(Collected data)
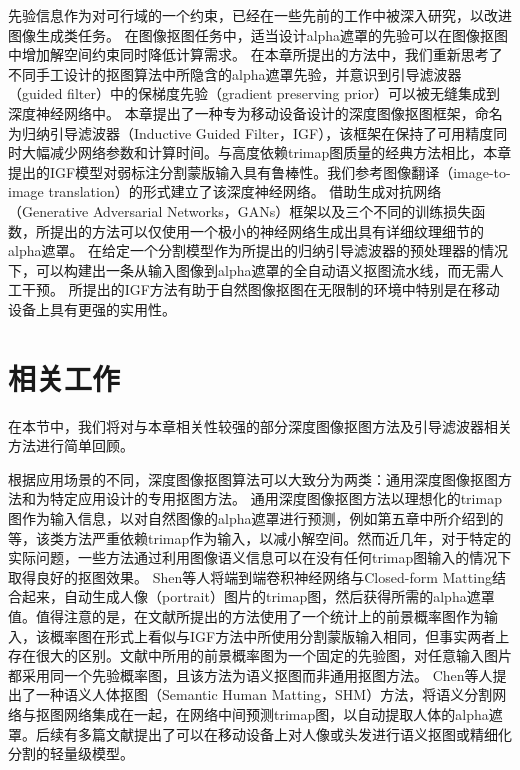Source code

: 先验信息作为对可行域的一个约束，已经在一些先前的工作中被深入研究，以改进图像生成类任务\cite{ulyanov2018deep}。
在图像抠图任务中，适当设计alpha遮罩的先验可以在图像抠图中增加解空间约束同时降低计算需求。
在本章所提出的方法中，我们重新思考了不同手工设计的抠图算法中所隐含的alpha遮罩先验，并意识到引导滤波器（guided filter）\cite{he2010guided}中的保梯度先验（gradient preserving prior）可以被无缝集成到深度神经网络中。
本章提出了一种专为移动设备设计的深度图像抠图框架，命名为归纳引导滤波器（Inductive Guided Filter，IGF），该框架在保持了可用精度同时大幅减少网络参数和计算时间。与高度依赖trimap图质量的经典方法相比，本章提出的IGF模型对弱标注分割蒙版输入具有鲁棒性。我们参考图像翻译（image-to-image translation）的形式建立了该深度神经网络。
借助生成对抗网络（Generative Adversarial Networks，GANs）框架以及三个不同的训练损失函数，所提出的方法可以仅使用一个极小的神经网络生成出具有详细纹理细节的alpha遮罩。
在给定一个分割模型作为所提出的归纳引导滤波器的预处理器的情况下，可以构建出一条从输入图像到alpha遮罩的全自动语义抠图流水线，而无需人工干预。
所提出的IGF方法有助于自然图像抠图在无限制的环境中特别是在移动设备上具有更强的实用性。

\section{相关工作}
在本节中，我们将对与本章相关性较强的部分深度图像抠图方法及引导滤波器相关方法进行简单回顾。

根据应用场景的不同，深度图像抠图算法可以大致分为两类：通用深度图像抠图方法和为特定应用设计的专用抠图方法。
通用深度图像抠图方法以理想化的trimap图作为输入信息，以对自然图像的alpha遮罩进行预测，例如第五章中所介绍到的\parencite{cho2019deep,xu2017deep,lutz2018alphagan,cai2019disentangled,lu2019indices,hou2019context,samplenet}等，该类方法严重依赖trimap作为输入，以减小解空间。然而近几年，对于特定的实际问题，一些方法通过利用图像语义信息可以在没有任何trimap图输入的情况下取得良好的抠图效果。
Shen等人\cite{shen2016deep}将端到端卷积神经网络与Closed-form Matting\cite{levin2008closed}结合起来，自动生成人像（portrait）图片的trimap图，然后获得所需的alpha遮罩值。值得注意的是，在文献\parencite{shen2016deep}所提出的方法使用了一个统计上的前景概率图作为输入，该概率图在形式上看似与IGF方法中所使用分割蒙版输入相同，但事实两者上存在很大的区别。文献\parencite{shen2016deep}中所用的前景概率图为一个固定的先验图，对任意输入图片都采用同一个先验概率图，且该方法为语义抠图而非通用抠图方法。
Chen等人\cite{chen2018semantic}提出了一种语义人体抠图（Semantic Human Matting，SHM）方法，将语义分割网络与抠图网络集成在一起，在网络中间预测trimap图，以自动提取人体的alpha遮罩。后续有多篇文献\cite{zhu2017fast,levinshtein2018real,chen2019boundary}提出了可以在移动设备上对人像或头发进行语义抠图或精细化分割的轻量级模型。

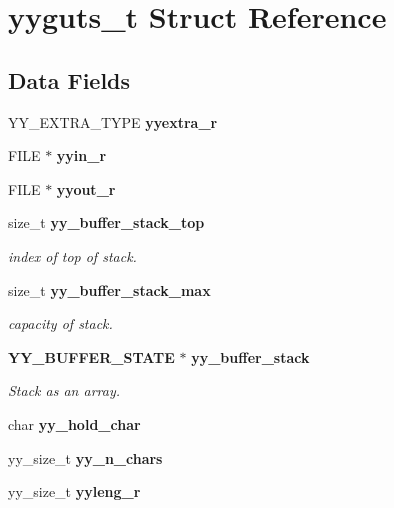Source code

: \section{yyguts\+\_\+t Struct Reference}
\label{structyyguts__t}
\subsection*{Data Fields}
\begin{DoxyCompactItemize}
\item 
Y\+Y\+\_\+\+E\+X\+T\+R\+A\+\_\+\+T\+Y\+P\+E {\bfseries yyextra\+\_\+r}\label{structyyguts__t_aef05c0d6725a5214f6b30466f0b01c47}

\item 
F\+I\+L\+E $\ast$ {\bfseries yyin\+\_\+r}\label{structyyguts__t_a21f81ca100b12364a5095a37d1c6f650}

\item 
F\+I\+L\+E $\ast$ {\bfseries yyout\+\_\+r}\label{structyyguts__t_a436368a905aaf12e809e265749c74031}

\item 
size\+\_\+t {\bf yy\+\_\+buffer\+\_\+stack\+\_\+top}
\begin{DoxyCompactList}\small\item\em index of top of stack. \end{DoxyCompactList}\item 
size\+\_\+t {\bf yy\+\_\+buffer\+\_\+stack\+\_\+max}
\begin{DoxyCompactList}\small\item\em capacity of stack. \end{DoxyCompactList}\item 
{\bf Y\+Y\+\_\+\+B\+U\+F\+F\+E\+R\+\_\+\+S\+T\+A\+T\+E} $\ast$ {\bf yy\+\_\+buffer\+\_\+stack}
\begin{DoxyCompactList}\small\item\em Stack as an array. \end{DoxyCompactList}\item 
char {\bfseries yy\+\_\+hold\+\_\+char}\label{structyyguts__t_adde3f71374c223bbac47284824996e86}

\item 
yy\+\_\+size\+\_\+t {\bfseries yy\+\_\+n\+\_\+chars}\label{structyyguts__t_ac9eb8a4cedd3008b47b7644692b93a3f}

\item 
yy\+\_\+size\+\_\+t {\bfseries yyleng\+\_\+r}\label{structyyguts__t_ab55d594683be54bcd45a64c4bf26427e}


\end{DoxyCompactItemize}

> [Your instructions]:
Every line that holds the word "DoxyCompactItemize" should be copied from the records above.

> [Result of this task]:
\begin{DoxyCompactItemize}
\end{DoxyCompactItemize}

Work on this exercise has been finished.